* **Instructions to follow**:
Could you please reproduce every record below exactly, leaving out the pictures?

<<<<

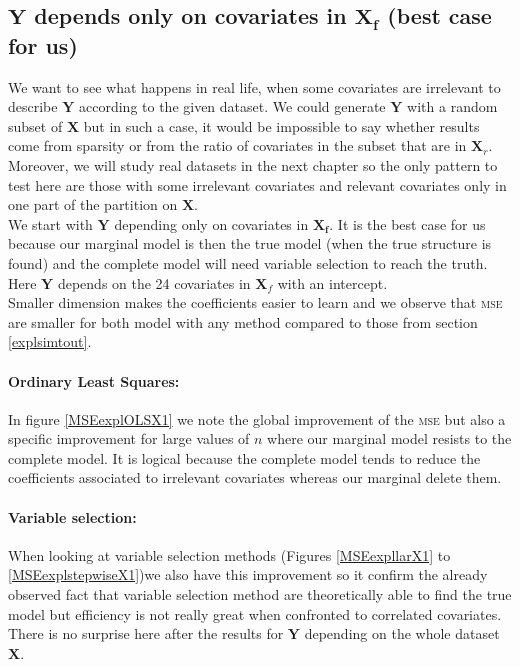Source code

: \documentclass[12pt,a4paper]{report}
\begin{document}
\clearpage
\newpage
\subsection{$\boldsymbol{Y}$ depends only on covariates in $\boldsymbol{X_{f}}$ (best case for us)}	 \label{tableMSEsimdroite}
\FloatBarrier
 We want to see what happens in real life, when some covariates are irrelevant to describe $\boldsymbol{Y}$ according to the given dataset. We could generate $\boldsymbol{Y}$ with a random subset of $\boldsymbol{X}$ but in such a case, it would be impossible to say whether results come from sparsity or from the ratio of covariates in the subset that are in $\boldsymbol{X}_{r}$. Moreover, we will study real datasets in the next chapter so the only pattern to test here are those with some irrelevant covariates and relevant covariates only in one part of the partition on $\boldsymbol{X}$. \\
 
 	We start with $\boldsymbol{Y}$ depending only on covariates in $\boldsymbol{X_{f}}$. It is the best case for us because our marginal model is then the true model (when the true structure is found) and the complete model will need variable selection to reach the truth. Here $\boldsymbol{Y}$ depends on the 24 covariates in $\boldsymbol{X}_{f}$ with an intercept.\\
 	
 	Smaller dimension makes the coefficients easier to learn and we observe that \textsc{mse} are smaller for both model with any method compared to those from section \ref{explsimtout}.\\
 	
 	\paragraph{Ordinary Least Squares:} In figure \ref{MSEexplOLSX1} we note the global improvement of the \textsc{mse} but also a specific improvement for large values of $n$ where our marginal model resists to the complete model. It is logical because the complete model tends to reduce the coefficients associated to irrelevant covariates whereas our marginal delete them. \\
 	
 	\paragraph{Variable selection:} When looking at variable selection methods  (Figures \ref{MSEexpllarX1} to \ref{MSEexplstepwiseX1})we also have this improvement so it confirm the already observed fact that variable selection method are theoretically able to find the true model but efficiency is not really great when confronted to correlated covariates. There is no surprise here after the results for $\boldsymbol{Y}$ depending on the whole dataset $\boldsymbol{X}$. \\
 	
\end{document}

>>>>

* **Response to this exercise**:
Source code

: \documentclass[12pt,a4paper]{report}
\begin{document}
\clearpage
\newpage
\subsection{$\boldsymbol{Y}$ depends only on covariates in $\boldsymbol{X_{f}}$ (best case for us)}	 \label{tableMSEsimdroite}
\FloatBarrier
 We want to see what happens in real life, when some covariates are irrelevant to describe $\boldsymbol{Y}$ according to the given dataset. We could generate $\boldsymbol{Y}$ with a random subset of $\boldsymbol{X}$ but in such a case, it would be impossible to say whether results come from sparsity or from the ratio of covariates in the subset that are in $\boldsymbol{X}_{r}$. Moreover, we will study real datasets in the next chapter so the only pattern to test here are those with some irrelevant covariates and relevant covariates only in one part of the partition on $\boldsymbol{X}$. \\
 
 	We start with $\boldsymbol{Y}$ depending only on covariates in $\boldsymbol{X_{f}}$. It is the best case for us because our marginal model is then the true model (when the true structure is found) and the complete model will need variable selection to reach the truth. Here $\boldsymbol{Y}$ depends on the 24 covariates in $\boldsymbol{X}_{f}$ with an intercept.\\
 	
 	Smaller dimension makes the coefficients easier to learn and we observe that \textsc{mse} are smaller for both model with any method compared to those from section \ref{explsimtout}.\\
 	
 	\paragraph{Ordinary Least Squares:} In figure \ref{MSEexplOLSX1} we note the global improvement of the \textsc{mse} but also a specific improvement for large values of $n$ where our marginal model resists to the complete model. It is logical because the complete model tends to reduce the coefficients associated to irrelevant covariates whereas our marginal delete them. \\
 	
 	\paragraph{Variable selection:} When looking at variable selection methods  (Figures \ref{MSEexpllarX1} to \ref{MSEexplstepwiseX1})we also have this improvement so it confirm the already observed fact that variable selection method are theoretically able to find the true model but efficiency is not really great when confronted to correlated covariates. There is no surprise here after the results for $\boldsymbol{Y}$ depending on the whole dataset $\boldsymbol{X}$. \\
 	
\end{document}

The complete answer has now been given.